The first was a cocktail party Thursday night. Late this afternoon (it begins at four) is another one, but it may be sold out. The chefs tonight are Brian Landry (Galatoire's), Chris Lusk (Cafe Adelaide) and Greg Reggio Zea). The price is $50, with all the proceeds going to the St. Bernard Project to help the fishermen.
Part Three--the biggie, but with very limited seating--is tomorrow night (Saturday), when a five-course dinner will be swerved aboard the railroad car to 25 people. The chefs will be Tory McPhail of Commander’s Palace, Chris Lusk of Café Adelaide and Nathan Gresham of Galatoire’s of Baton Rouge. The dinner is $250. This sounds very cool. To reserve a place on The Patrón Tequila Epicurean Express for either event, email rsvp@stbernardproject.org.
Formerly New City Grill; New Owners, Same Chef
Old Metairie Bistro Opens
A couple of months ago the New City Grille--a classy, tasty bistro on Metairie Road at Labarre--suddenly closed down for no apparent reason. The popularity of the place became apparent immediately. I got two or three calls asking about the closing every day for weeks on my radio show, which was about fifty times as many as I heard about the place when it was open.
Now, after some remodeling and all the other tasks that attend starting a new restaurant, the place is back in business as the Old Metairie Bistro. Monday, June 14 was the official opening day. The owner is Louis Fuquet III; the chef will be William Mauk. He was the man in the kitchen at the previous restaurant, and a very good one, I thought--particularly when he cut loose with specials.
Other than Chef Mauk's presence, there's no connection between the New City Grill (the old place) and the Old Metairie Bistro (the new one). The new menu leans more heavily to the chef's more innovative side. Other than that, the new establishment seems to be picking up where its predecessor left off, with the same contemporary Creole style.
As for what happened to the previous owner, Derrick Todd: he had a distracting personal issue that forced him to close the place. I expect we'll see him again somewhere else, since he's had a long, successful career running eateries.
Old Metairie Bistro. Old Metairie: 2700 Metairie Rd. 504-836-6972. Contemporary Creole.
Thursday, June 10. What's With Cuvee? Mary Ann called to say she was available for dinner in town tonight, and that I should pick a place downtown. I stayed close to the radio station: Cuvee, a half-block away. But it's been a long time since I dined there. I'm not sure I've been since Bob Iacovone--the chef who turned the place into something really good some years ago--left the kitchen here to be a partner in Rambla. Ken Lacour and Chef Kim Kringlie are also involved in Cuvee, as well as Dakota in Covington. So it's a stable situation. Or so I thought.
My last few visits to Cuvee have been noteworthy for empty dining rooms.

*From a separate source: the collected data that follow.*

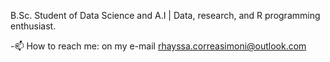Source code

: B.Sc. Student of Data Science and A.I | Data, research, and R programming enthusiast.

-📫 How to reach me: on my e-mail rhayssa.correasimoni@outlook.com

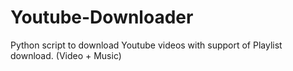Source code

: # Youtube-Downloader
Python script to download Youtube videos with support of Playlist download. (Video + Music)
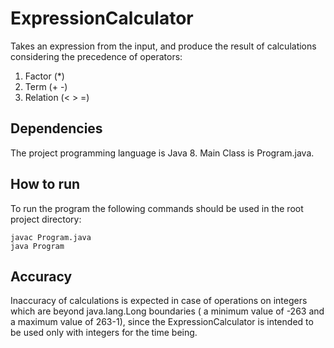 # ExpressionCalculator

Takes an expression from the input, and produce
the result of calculations considering the precedence of operators:
1. Factor (*)
2. Term (+ -)
3. Relation (< > =)


## Dependencies

The project programming language is Java 8. 
Main Class is Program.java. 


## How to run

To run the program the following commands should be used in the root project directory:

`javac Program.java`
<br/>
`java Program`


## Accuracy

Inaccuracy of calculations is expected in case of operations on integers which are beyond 
java.lang.Long boundaries ( a minimum value of -263 and a maximum value of 263-1), since
the ExpressionCalculator is intended to be used only with integers for the time being. 
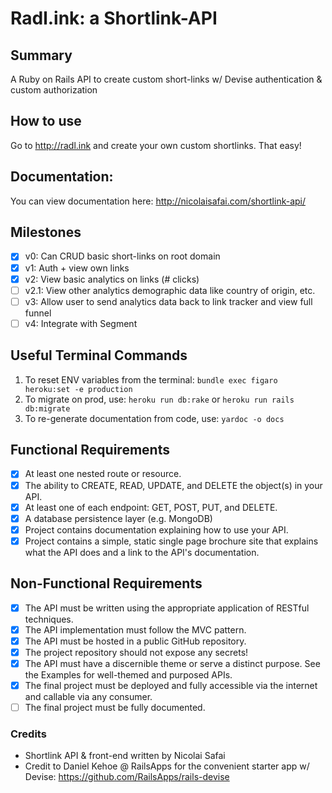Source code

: # Radl.ink: a Shortlink-API

## Summary
A Ruby on Rails API to create custom short-links w/ Devise authentication & custom authorization

## How to use
Go to http://radl.ink and create your own custom shortlinks. That easy!

## Documentation:
You can view documentation here: http://nicolaisafai.com/shortlink-api/

## Milestones

- [x] v0: Can CRUD basic short-links on root domain
- [x] v1: Auth + view own links
- [x] v2: View basic analytics on links (# clicks)
- [ ] v2.1: View other analytics demographic data like country of origin, etc.
- [ ] v3: Allow user to send analytics data back to link tracker and view full funnel
- [ ] v4: Integrate with Segment

## Useful Terminal Commands
1. To reset ENV variables from the terminal: `bundle exec figaro heroku:set -e production`
2. To migrate on prod, use: `heroku run db:rake` or `heroku run rails db:migrate`
3. To re-generate documentation from code, use: `yardoc -o docs`

## Functional Requirements

- [x] At least one nested route or resource.
- [x] The ability to CREATE, READ, UPDATE, and DELETE the object(s) in your API.
- [x] At least one of each endpoint: GET, POST, PUT, and DELETE.
- [x] A database persistence layer (e.g. MongoDB)
- [x] Project contains documentation explaining how to use your API.
- [x] Project contains a simple, static single page brochure site that explains what the API does and a link to the API's documentation.

## Non-Functional Requirements

- [x] The API must be written using the appropriate application of RESTful techniques.
- [x] The API implementation must follow the MVC pattern.
- [x] The API must be hosted in a public GitHub repository.
- [x] The project repository should not expose any secrets!
- [x] The API must have a discernible theme or serve a distinct purpose. See the Examples for well-themed and purposed APIs.
- [x] The final project must be deployed and fully accessible via the internet and callable via any consumer.
- [ ] The final project must be fully documented.

### Credits
- Shortlink API & front-end written by Nicolai Safai
- Credit to Daniel Kehoe @ RailsApps for the convenient starter app w/ Devise: https://github.com/RailsApps/rails-devise
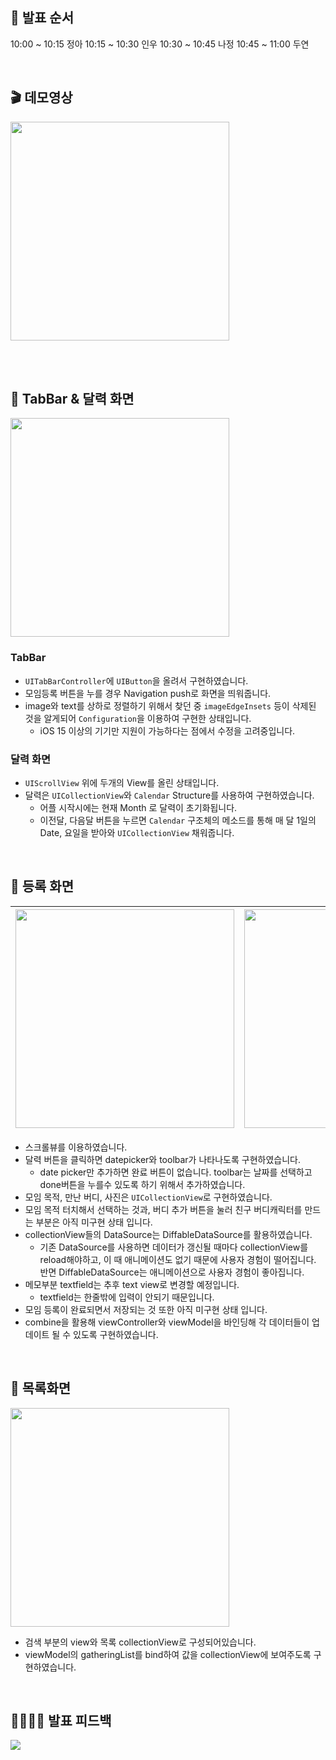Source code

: ## 📢 발표 순서

10:00 ~ 10:15 정아
10:15 ~ 10:30 인우
10:30 ~ 10:45 나정
10:45 ~ 11:00 두연

<br/>

## 🎬 데모영상

<a href="https://youtu.be/AAWnkYiDiN8">
    <img src="https://i.imgur.com/dyOg3Cg.png" width=350>
</a>

<br/><br/>

## 📅 TabBar & 달력 화면

<img src="https://i.imgur.com/nZWJ32q.png" width=350>

### TabBar

- `UITabBarController`에 `UIButton`을 올려서 구현하였습니다.
- 모임등록 버튼을 누를 경우 Navigation push로 화면을 띄워줍니다.
- image와 text를 상하로 정렬하기 위해서 찾던 중 `imageEdgeInsets` 등이 삭제된 것을 알게되어 `Configuration`을 이용하여 구현한 상태입니다.
    - iOS 15 이상의 기기만 지원이 가능하다는 점에서 수정을 고려중입니다.

### 달력 화면

- `UIScrollView` 위에 두개의 View를 올린 상태입니다.
- 달력은 `UICollectionView`와 `Calendar` Structure를 사용하여 구현하였습니다.
    - 어플 시작시에는 현재 Month 로 달력이 초기화됩니다.
    - 이전달, 다음달 버튼을 누르면 `Calendar` 구조체의 메소드를 통해 매 달 1일의 Date, 요일을 받아와 `UICollectionView` 채워줍니다.

<br/>

## 📝 등록 화면

| <img src="https://i.imgur.com/0MovCgj.png" width=350> | <img src="https://i.imgur.com/5R0A9t4.png" width=350> |
| - | - |

- 스크롤뷰를 이용하였습니다.
- 달력 버튼을 클릭하면 datepicker와 toolbar가 나타나도록 구현하였습니다.
    - date picker만 추가하면 완료 버튼이 없습니다. 
        toolbar는 날짜를 선택하고 done버튼을 누를수 있도록 하기 위해서 추가하였습니다.
- 모임 목적, 만난 버디, 사진은 `UICollectionView`로 구현하였습니다.
- 모임 목적 터치해서 선택하는 것과, 버디 추가 버튼을 눌러 친구 버디캐릭터를 만드는 부분은 아직 미구현 상태 입니다.
- collectionView들의 DataSource는 DiffableDataSource를 활용하였습니다.
    - 기존 DataSource를 사용하면 데이터가 갱신될 때마다 collectionView를 reload해야하고, 이 때 애니메이션도 없기 때문에 사용자 경험이 떨어집니다.
        반면 DiffableDataSource는 애니메이션으로 사용자 경험이 좋아집니다.
- 메모부분 textfield는 추후 text view로 변경할 예정입니다.
    - textfield는 한줄밖에 입력이 안되기 때문입니다.
- 모임 등록이 완료되면서 저장되는 것 또한 아직 미구현 상태 입니다.
- combine을 활용해 viewController와 viewModel을 바인딩해 각 데이터들이 업데이트 될 수 있도록 구현하였습니다.

<br/>

## 📑 목록화면

<img src="https://i.imgur.com/Rqu9392.png" width=350>

- 검색 부분의 view와 목록 collectionView로 구성되어있습니다.
- viewModel의 gatheringList를 bind하여 값을 collectionView에 보여주도록 구현하였습니다.

<br/>

## 👨‍👩‍👧‍👦 발표 피드백

![](https://i.imgur.com/ap6yPb4.png)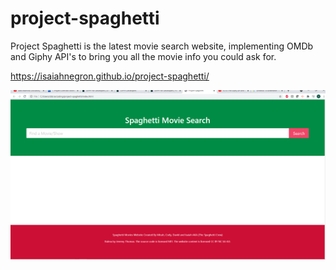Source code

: # project-spaghetti

Project Spaghetti is the latest movie search website, implementing OMDb and Giphy API's to bring you all the movie info you could ask for.


https://isaiahnegron.github.io/project-spaghetti/

<img src="./assets/images/screenshot.png">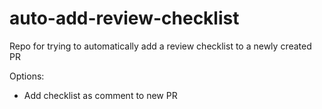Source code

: # auto-add-review-checklist
Repo for trying to automatically add a review checklist to a newly created PR

Options:
- Add checklist as comment to new PR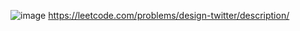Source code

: ![image](https://github.com/user-attachments/assets/d6753dfa-a60e-403d-9f80-0b949b211627)
https://leetcode.com/problems/design-twitter/description/

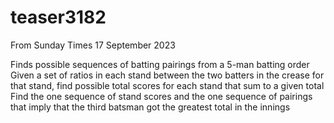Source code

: # teaser3182
From Sunday Times 17 September 2023

Finds possible sequences of batting pairings from a 5-man batting order
Given a set of ratios in each stand between the two batters in the crease for that stand, find possible total scores for each stand that sum to a given total
Find the one sequence of stand scores and the one sequence of pairings that imply that the third batsman got the greatest total in the innings
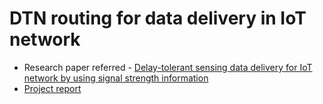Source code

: # DTN routing for data delivery in IoT network
* Research paper referred - [Delay-tolerant sensing data delivery for IoT network by using signal strength information](https://link.springer.com/article/10.1007/s12083-016-0536-2)<br>
* [Project report](https://github.com/samina-mulani/BITS_Study_Projects/blob/main/LOP_DTN/Final_Report.pdf)
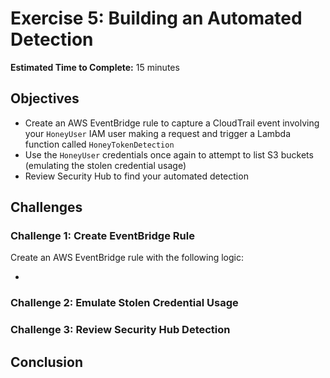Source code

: # Exercise 5: Building an Automated Detection

<!-- markdownlint-disable MD007 MD033-->

<!--Overriding style-->
<style>
  :root {
    --sans-primary-color: #0000ff;
}
</style>

**Estimated Time to Complete:** 15 minutes

## Objectives

* Create an AWS EventBridge rule to capture a CloudTrail event involving your `HoneyUser` IAM user making a request and trigger a Lambda function called `HoneyTokenDetection`
* Use the `HoneyUser` credentials once again to attempt to list S3 buckets (emulating the stolen credential usage)
* Review Security Hub to find your automated detection

## Challenges

### Challenge 1: Create EventBridge Rule

Create an AWS EventBridge rule with the following logic:

- 

### Challenge 2: Emulate Stolen Credential Usage

### Challenge 3: Review Security Hub Detection

## Conclusion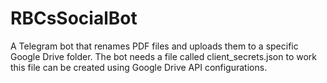 # RBCsSocialBot
A Telegram bot that renames PDF files and uploads them to a specific Google Drive folder.
The bot needs a file called client_secrets.json to work this file can be created using Google Drive API configurations. 
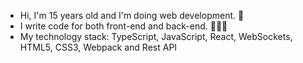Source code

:- Hi, I'm 15 years old and I'm doing web development. 👋
- I write code for both front-end and back-end. 👨🏻‍💻
- My technology stack: TypeScript, JavaScript, React, WebSockets, HTML5, CSS3, Webpack and Rest API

If the people who shared the place with me in my last three meals there came back all at one time for a reunion, walk-in customers would still get immediate seating. I hear very few comments about Cuvee on the radio show, although all the people who do call have good things to say. As had I.
But this is not the restaurant I remembered. I saw that as soon as I opened the menu. It had three problems. First, it was short--only a shade over a half-dozen dishes in each course. With no special to speak of. Second, it was expensive. All the entrees but one were over $30. A few other restaurants have such tariffs, but only a few. Third, what was on the menu was so uninteresting that we were on the verge of leaving for somewhere else. Mary Ann--no bold eater--has the feeling rather often, but it's rare for me.
The waiter came over and recited his script. The "water service" was determined. (Would it not please everyone never again to hear the phrase ". . . choice for your water service tonight"?) We learned there were no specials other than the identity of the fish of the day. We ordered.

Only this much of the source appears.